"""

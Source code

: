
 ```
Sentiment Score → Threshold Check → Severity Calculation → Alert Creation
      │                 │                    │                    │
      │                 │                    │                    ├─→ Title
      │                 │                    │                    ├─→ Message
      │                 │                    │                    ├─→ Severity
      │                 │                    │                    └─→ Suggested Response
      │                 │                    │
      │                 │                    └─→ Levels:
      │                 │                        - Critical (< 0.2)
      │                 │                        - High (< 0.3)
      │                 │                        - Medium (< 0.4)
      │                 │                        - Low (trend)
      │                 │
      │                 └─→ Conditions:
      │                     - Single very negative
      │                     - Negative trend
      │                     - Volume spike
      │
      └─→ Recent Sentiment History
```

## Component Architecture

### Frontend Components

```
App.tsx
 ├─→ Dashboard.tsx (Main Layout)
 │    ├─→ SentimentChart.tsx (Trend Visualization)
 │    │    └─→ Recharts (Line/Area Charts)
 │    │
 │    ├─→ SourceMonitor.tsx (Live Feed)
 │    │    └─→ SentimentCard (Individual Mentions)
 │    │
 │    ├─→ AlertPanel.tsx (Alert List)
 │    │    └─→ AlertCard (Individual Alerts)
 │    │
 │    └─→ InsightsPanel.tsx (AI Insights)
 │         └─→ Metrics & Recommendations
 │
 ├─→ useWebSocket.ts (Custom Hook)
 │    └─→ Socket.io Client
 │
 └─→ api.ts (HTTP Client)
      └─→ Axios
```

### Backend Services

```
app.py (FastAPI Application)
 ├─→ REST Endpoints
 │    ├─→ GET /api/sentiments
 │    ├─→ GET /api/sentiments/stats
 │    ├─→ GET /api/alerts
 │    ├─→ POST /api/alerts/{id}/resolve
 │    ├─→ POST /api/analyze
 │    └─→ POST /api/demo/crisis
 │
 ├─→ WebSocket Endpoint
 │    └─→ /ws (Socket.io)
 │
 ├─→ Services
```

"""
"""

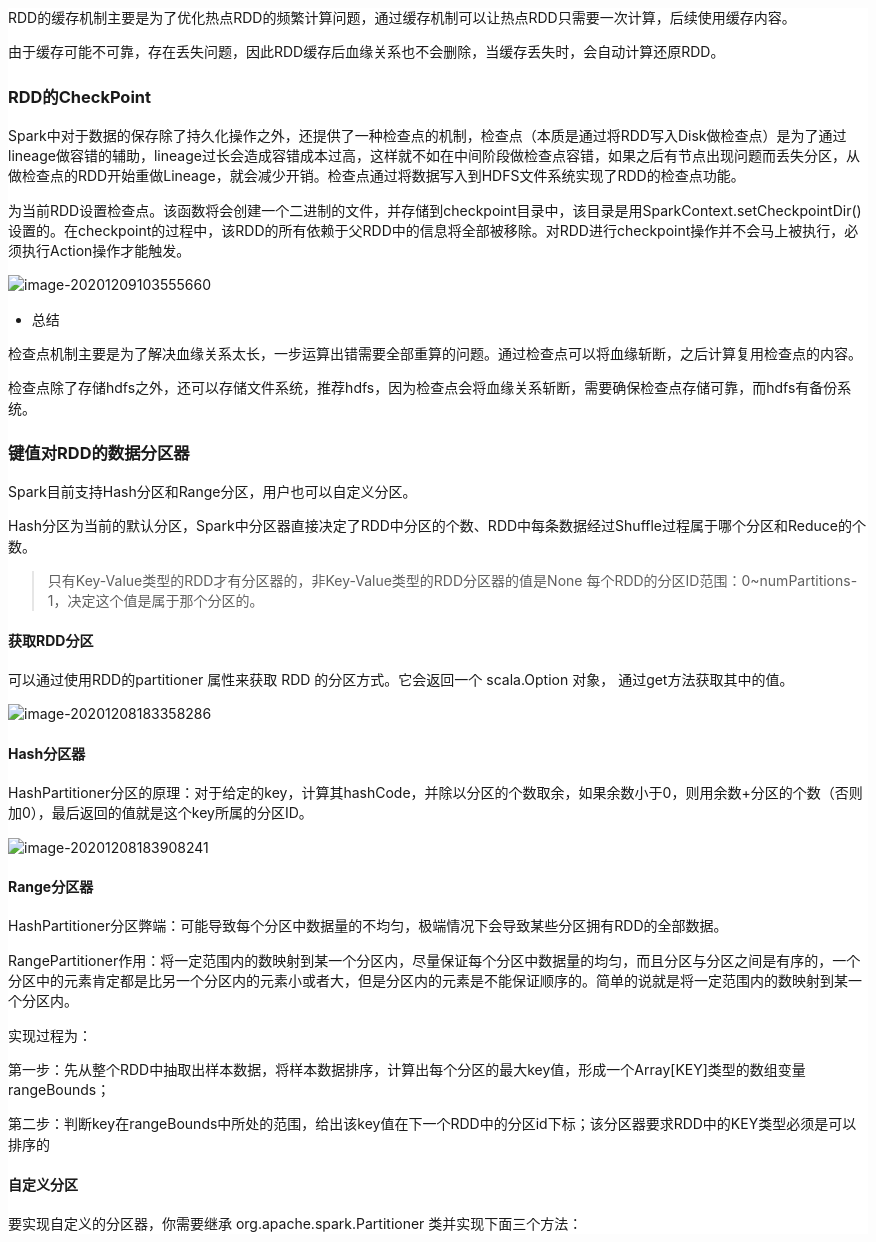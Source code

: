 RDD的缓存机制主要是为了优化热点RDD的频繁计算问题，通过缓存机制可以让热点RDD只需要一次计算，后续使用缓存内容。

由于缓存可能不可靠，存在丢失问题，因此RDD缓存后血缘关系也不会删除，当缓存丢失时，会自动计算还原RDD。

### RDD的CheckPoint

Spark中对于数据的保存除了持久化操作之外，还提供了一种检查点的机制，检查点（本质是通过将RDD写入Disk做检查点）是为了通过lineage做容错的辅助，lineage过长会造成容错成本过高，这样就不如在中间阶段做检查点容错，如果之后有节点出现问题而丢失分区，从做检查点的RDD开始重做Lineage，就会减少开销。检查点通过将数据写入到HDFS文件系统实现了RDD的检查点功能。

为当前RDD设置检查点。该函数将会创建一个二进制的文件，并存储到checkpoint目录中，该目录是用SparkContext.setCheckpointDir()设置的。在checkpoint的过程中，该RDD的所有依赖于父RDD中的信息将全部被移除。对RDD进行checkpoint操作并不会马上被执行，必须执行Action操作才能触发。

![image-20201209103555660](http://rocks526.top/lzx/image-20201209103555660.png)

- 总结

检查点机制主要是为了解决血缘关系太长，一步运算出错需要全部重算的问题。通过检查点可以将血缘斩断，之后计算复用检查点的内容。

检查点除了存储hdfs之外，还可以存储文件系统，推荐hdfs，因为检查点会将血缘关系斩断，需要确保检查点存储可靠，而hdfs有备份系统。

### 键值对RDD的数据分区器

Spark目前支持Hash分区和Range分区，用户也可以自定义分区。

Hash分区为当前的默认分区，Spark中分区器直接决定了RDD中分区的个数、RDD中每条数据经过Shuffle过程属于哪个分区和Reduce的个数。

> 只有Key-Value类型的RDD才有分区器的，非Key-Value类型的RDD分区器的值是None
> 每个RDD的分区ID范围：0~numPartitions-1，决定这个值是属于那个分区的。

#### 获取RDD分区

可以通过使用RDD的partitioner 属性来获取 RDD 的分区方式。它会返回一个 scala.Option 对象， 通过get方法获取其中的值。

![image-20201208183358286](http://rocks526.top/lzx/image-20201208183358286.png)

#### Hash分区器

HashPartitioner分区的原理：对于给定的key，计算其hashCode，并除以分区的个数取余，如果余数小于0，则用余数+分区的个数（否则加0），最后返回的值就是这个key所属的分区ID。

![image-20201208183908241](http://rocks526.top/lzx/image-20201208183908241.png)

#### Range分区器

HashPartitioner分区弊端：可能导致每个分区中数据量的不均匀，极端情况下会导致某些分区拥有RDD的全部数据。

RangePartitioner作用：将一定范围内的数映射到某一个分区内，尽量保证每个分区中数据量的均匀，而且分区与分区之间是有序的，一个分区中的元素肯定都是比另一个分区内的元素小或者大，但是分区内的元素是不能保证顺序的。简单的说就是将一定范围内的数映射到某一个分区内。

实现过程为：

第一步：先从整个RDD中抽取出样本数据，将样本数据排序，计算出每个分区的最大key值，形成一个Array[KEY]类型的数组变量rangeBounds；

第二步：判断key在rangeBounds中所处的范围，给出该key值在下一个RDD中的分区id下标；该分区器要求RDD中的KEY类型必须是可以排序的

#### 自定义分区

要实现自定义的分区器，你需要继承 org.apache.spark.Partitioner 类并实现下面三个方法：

"""
"""

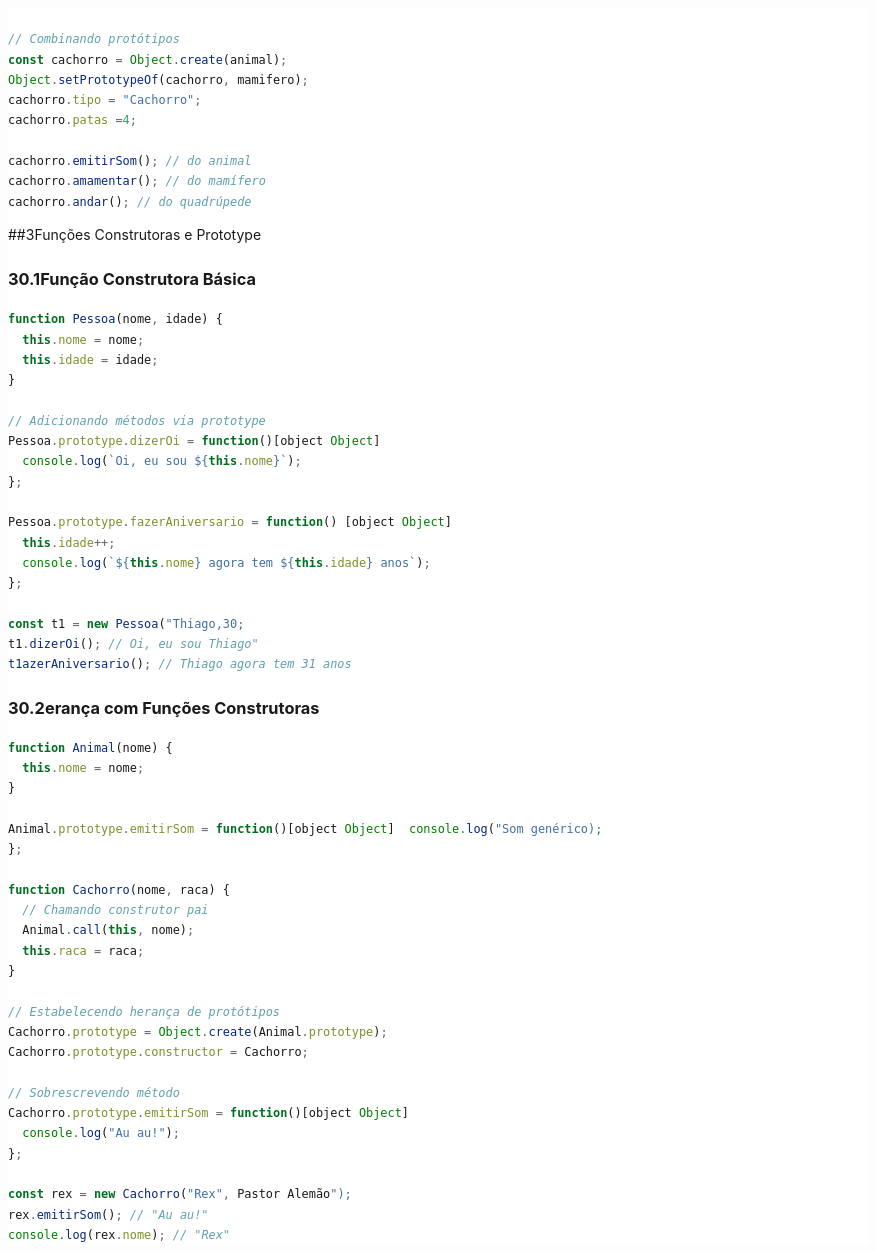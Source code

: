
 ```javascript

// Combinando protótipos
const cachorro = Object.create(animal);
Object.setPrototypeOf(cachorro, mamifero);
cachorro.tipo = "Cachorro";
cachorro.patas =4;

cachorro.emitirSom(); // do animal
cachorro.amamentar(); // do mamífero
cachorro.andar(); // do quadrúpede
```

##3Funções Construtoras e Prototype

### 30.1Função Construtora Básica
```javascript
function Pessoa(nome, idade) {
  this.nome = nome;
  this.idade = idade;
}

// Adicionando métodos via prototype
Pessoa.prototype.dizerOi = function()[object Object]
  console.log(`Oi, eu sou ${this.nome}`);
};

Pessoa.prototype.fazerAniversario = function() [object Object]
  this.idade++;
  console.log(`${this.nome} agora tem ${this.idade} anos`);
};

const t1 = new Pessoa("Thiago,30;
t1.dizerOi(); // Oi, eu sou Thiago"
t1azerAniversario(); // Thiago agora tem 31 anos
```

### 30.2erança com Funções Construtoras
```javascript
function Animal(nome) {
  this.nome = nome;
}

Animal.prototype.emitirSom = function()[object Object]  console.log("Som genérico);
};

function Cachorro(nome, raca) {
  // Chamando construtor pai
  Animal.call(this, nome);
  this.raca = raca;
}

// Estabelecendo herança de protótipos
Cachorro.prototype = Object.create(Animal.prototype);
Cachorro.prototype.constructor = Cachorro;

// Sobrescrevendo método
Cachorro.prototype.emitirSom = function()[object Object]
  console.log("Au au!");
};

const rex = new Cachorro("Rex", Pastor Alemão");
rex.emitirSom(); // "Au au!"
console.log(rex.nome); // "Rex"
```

"""

The answer must consist of every line from the entries that holds the string "Pessoa".

### WRITTEN REPLY
function Pessoa(nome, idade) {
Pessoa.prototype.dizerOi = function()[object Object]
Pessoa.prototype.fazerAniversario = function() [object Object]
const t1 = new Pessoa("Thiago,30;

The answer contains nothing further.